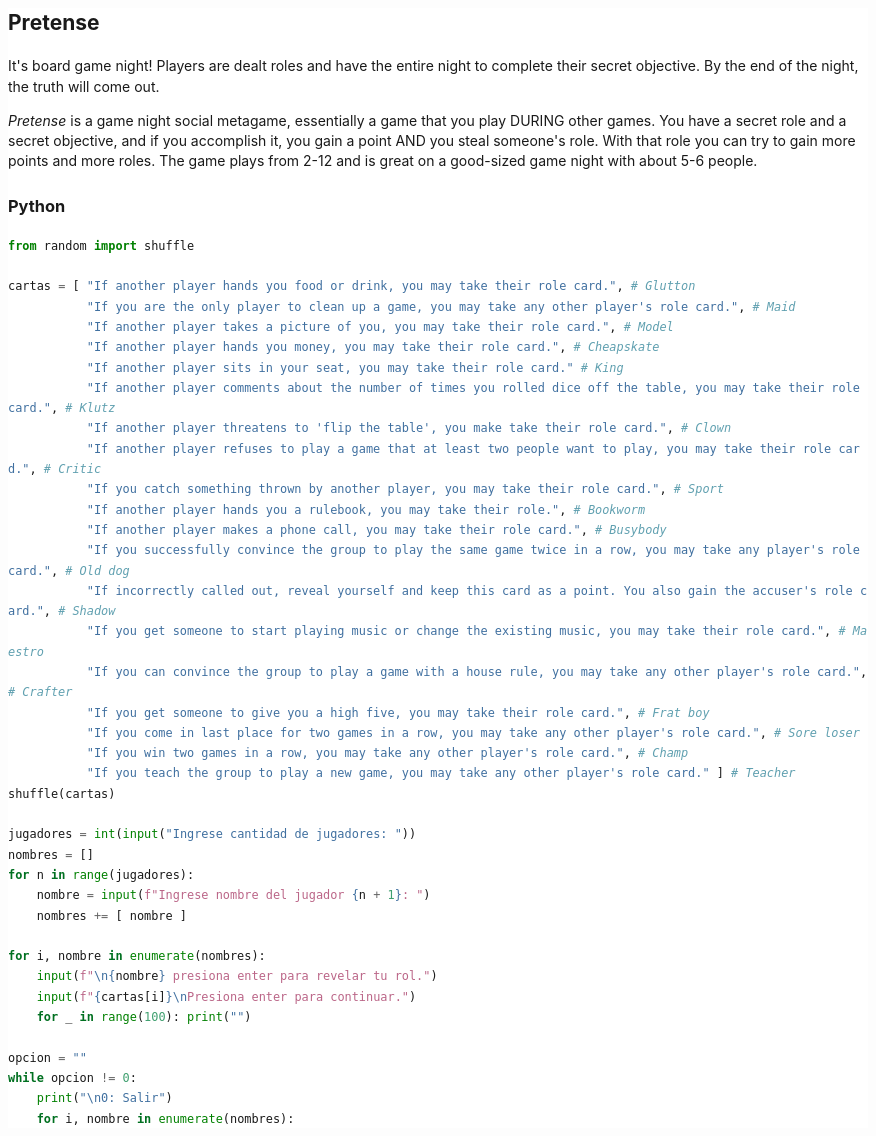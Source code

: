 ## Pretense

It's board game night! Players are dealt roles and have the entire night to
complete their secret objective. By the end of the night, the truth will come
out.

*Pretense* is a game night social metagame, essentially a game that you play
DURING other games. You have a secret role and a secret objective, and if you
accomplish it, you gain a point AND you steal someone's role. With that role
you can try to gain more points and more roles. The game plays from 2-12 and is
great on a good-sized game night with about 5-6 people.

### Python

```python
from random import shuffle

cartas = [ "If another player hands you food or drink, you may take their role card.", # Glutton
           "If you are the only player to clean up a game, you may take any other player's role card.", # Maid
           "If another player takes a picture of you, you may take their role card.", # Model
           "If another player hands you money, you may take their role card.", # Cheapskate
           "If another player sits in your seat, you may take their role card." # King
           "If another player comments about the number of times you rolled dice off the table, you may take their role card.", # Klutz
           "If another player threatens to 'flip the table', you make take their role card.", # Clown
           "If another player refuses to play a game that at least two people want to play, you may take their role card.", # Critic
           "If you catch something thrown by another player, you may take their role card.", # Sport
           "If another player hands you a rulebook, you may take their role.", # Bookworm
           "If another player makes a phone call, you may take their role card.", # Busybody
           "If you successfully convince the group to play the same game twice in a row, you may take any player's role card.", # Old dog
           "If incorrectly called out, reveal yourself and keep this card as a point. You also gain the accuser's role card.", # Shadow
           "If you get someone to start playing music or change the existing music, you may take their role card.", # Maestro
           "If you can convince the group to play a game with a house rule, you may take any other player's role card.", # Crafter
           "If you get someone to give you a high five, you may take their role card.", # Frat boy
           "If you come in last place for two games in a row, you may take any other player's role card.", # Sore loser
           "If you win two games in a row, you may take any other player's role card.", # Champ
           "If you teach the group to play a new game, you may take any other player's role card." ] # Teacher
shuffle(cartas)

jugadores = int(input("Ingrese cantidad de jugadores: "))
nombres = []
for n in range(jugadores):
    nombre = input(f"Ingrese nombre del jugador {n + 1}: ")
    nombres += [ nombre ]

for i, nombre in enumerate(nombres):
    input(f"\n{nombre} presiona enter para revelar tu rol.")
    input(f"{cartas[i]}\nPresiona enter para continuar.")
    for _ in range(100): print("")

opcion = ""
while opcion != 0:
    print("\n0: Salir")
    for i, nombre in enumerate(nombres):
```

### Task description
Search the records above for the string "para". Report each line that has it.

### Finished exercise
    input(f"\n{nombre} presiona enter para revelar tu rol.")
    input(f"{cartas[i]}\nPresiona enter para continuar.")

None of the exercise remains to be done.